Politically speaking, this crisis is the direct result of Puerto Rico’s colonial status. It has no representation in Congress, no electoral votes, and does not enjoy the legal protections of statehood. As a result, Congress has yanked it around based on the whims of the mainland, often forgetting all about it for decades. By rights, it ought to be made a full state immediately, in addition to the reform package outlined above, as compensation for decades of colonial domination.
Instead, President Obama and the Republican Congress went the opposite direction, imposing a quite literal dictatorship under the Puerto Rican Oversight, Management, and Stability Act (or PROMESA, Spanish for “promise,” how cute). Its seven-member board is not accountable to the Puerto Rican government, and has final say over “budget, laws, financial plans, and regulations.” The act also granted special permission to lower the island’s minimum wage for workers under 24 and a blanket exemption on new overtime rules.
The new PROMESA structure did delay the day of reckoning somewhat. But Obama mostly appointed financiers and bankruptcy lawyers to the board. Incomprehensibly, one of the non-financiers he appointed was a conservative policy analyst who has spent his career agitating for sweeping cuts to Social Security. Hilariously, the new executive director selected for the board in January turns out to own at least $265,000 in Puerto Rican bonds and debt — possibly a violation of conflict-of-interest provisions in PROMESA itself.

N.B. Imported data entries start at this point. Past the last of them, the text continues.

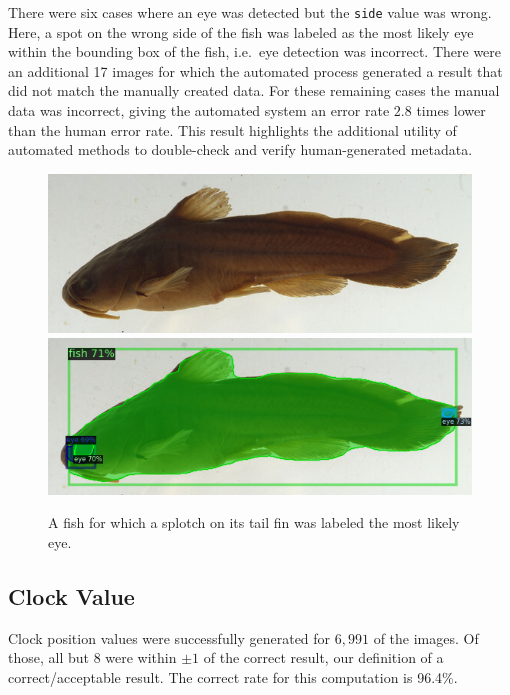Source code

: \documentclass[conference]{IEEEtran}
\begin{document}
There were six cases where an eye was detected but the \verb|side| value
was wrong. Here, a spot on the wrong side of the fish was labeled as the
most likely eye within the bounding box of the fish, i.e.~eye detection 
was incorrect.
There were an additional 17 images for which the automated process generated a result that did not match the manually created data. For these remaining cases the manual data was incorrect, giving the automated system an error rate \(2.8\) times lower than the human error rate.
This result highlights the additional utility of automated methods to
double-check and verify human-generated metadata.

\begin{figure}[H]
  \centering
  \includegraphics[width=0.49\linewidth]{images/wrong_side_orig}
  \includegraphics[width=0.49\linewidth]{images/wrong_side1}
  \caption{A fish for which a splotch on its tail fin was labeled the most likely eye.}
\end{figure}

\subsection{Clock Value}
Clock position values were successfully generated for \(6,991\) of the images. Of those, all but 8 were within \(\pm{}1\) of the correct result,
our definition of a correct/acceptable result. The correct rate for this
computation is 96.4\%.
\end{document}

So it’s no surprise the board is demanding eyewatering austerity — $1.5 billion in new taxes and $3 billion in cuts yearly, to be implemented over the next two years. These are gigantic cuts in an economy whose total size is about $70 billion, and would by the board’s own estimates cause the economy to shrink by 16.2 percent next year. (Puerto Rico’s new governor, a non-voting board member, naturally wants somewhat less austerity.)
All this is a fairly close recapitulation of the psychotically brutal economic pummeling the eurozone authorities dished out to Greece. What that nation and Puerto Rico needed was a friend to pick them up, dust them off, and get them back on a sustainable path to solvency and prosperity, where both bondholders and Puerto Ricans got a fair deal. But without democracy, with all the power in the hands of unelected neoliberal technocrats and financiers, and with all policy based on an ironclad commitment to austerity and debt repayment in full regardless of circumstance, the result will be full-blown depression without end.